2.2. Les solutions possibles.
Travailler davantage est la première solution que donnent les élèves
pour améliorer leurs résultats scolaires. On comprend qu'il est
plus difficile pour beaucoup d'élèves d'envisager de travailler
autrement puisque jusqu'ici les méthodes utilisées ont toujours
fonctionné. Notons que la majorité des élèves envisage
de fournir plus de travail au conditionnel.
L'intensification des efforts peut se faire avec l'aide de quelqu'un. L'aide
des pairs s'avère être celle retenue en priorité par les
élèves. Elle est préférable à celle que peuvent
donner les enseignants parce qu'elle engage un rapport d'égal à
égal. L'offre à l'extérieur de l'école est souvent
citée aussi : les élèves sollicitent facilement l'aide
de leurs parents ou frères et soeurs aînés. Ce sont auprès
d'éducateurs de leurs quartiers que d'autres élèves cherchent
l'aide dont ils ont besoin pour réaliser leur travail scolaire. Les aides
proposées par le lycée sont quant à elles rarement citées
de manière spontanée par les élèves. Ainsi lorsque
nous demandons aux élèves de la classe ce qu'ils pensent des modules,
système de soutien en français, mathématiques et en histoire-géographie,
à l'exception de deux élèves, tous ne lui trouvent aucune
utilité parce que contrairement aux objectifs du système, les
modules sont pour les élèves un cours traditionnel qui se différencie
seulement au vu du nombre d'élèves présents : la moitié
de la classe alors qu'il devrait permettre d'aborder le programme sous d'autres
angles. L'Aide Individualisée, aide ponctuelle personnalisée,
même si elle est aussi très rarement citée de manière
spontanée, est considérée plus rentable mais elle dépend
beaucoup de l'enseignant qui l'anime. C'est aussi parce qu'elle a lieu en comité
restreint (huit élèves maximum) qu'elle permet d'établir
avec l'enseignant et le groupe des relations différentes qui favorisent
un meilleur apprentissage.
Les propositions des élèves quant à l'intensification
du travail sont pour certains restées à l'état de projet
ce qui explique selon eux pourquoi leurs résultats scolaires ont encore
baissé au cours de l'année. Certains ont abandonné leurs
efforts au vu des mauvais résultats obtenus mais d'autres ont réellement
travaillé sans que cela ne soit toujours pour autant récompensé.

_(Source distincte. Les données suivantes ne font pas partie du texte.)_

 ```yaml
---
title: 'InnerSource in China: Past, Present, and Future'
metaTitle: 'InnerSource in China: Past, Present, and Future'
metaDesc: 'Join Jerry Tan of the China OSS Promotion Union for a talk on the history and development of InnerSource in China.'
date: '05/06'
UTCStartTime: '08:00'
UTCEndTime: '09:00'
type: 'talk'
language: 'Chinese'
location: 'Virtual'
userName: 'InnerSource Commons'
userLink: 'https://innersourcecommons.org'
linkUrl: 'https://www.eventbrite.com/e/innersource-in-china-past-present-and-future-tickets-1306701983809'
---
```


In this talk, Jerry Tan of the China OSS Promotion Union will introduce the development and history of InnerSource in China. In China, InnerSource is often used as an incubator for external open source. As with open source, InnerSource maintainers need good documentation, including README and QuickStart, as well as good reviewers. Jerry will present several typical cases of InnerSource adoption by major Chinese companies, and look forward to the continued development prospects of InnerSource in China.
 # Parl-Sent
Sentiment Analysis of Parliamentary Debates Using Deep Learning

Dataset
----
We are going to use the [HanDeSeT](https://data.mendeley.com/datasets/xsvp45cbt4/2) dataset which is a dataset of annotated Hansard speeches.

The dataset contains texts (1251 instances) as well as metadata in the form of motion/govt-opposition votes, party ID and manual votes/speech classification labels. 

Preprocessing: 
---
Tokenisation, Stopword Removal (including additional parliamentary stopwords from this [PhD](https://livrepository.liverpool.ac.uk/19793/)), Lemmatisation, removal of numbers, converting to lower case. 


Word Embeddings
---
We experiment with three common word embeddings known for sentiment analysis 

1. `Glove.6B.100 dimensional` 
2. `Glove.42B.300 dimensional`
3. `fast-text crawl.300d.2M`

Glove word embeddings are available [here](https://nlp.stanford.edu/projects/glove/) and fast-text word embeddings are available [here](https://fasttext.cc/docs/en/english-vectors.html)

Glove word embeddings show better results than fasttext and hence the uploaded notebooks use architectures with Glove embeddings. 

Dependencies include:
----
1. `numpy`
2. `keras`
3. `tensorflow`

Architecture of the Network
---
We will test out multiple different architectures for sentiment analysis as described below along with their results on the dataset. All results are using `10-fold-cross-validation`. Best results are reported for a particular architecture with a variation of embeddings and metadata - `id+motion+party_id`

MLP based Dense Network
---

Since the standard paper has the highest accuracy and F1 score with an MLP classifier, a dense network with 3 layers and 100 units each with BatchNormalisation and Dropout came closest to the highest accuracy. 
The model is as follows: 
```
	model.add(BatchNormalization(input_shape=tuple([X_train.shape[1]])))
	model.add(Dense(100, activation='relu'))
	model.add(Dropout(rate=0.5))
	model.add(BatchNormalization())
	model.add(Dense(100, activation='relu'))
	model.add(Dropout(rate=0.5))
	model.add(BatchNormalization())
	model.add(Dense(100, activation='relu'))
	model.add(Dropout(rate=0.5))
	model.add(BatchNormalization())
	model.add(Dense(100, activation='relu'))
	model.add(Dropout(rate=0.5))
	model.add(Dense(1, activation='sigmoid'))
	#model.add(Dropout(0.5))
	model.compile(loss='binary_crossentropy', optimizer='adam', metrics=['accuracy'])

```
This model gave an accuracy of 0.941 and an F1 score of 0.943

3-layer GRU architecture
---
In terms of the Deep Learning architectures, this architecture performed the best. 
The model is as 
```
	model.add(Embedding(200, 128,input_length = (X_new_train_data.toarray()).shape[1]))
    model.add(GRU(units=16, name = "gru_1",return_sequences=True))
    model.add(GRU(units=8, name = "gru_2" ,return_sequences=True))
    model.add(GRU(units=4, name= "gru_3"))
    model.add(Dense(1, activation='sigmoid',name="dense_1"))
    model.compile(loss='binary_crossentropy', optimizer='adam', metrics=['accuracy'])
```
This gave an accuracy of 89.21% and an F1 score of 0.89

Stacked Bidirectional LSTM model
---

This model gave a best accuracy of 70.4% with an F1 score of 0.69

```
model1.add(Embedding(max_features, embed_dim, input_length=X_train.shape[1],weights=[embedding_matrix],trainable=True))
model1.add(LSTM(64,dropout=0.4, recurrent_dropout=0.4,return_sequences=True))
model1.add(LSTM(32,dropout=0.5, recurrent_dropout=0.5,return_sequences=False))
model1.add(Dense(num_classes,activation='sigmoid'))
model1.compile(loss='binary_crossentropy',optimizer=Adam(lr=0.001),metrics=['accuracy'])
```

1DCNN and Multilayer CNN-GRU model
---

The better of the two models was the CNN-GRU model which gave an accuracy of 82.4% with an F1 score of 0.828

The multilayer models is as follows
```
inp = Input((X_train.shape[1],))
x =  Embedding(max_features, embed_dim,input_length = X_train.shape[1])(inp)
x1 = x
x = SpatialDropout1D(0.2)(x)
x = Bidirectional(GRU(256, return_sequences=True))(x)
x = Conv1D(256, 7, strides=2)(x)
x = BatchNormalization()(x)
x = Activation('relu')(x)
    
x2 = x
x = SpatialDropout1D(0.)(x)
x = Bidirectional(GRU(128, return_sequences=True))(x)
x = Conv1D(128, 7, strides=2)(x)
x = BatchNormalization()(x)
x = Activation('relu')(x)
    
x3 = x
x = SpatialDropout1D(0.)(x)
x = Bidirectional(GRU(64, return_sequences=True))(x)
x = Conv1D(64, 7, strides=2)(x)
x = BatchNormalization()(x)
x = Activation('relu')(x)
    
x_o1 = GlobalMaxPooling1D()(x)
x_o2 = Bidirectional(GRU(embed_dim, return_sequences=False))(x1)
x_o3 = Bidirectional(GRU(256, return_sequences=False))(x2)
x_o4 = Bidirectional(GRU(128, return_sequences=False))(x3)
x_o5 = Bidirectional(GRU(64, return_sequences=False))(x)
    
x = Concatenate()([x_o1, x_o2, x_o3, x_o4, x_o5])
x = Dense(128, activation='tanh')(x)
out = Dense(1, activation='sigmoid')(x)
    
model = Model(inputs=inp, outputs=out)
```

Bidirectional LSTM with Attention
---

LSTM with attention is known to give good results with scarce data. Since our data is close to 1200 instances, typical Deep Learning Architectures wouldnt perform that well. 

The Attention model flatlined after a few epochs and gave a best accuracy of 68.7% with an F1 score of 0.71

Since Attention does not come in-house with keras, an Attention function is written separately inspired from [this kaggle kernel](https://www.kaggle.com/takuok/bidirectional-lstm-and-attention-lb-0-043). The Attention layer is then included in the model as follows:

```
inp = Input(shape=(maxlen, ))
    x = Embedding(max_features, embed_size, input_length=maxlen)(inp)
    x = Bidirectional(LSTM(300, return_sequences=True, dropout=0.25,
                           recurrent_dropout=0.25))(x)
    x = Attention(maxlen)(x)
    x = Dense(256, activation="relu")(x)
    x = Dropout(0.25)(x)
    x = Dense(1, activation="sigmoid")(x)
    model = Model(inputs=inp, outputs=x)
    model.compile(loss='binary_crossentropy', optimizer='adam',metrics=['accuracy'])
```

Trois élèves seulement obtiennent à la fin de l'année
scolaire une moyenne supérieure à celle obtenue au premier trimestre
et ce sont trois élèves qui se classaient dans les premiers rangs
au début de l'année. Néanmoins, leurs résultats
scolaires restent inférieurs à ceux obtenus au collège.
Les têtes de classe n'entrent cependant pas tous dans la même logique
: même si à la fin de l'année scolaire, Sylvie, reste première
de sa classe, il n'en demeure pas moins que ses résultats scolaires sont
en baisse à la fin de l'année scolaire. La baisse qu'elle enregistre
est d'un point et demi et elle résulte d'une inadaptation au groupe de
pairs dont elle se trouve exclue partiellement.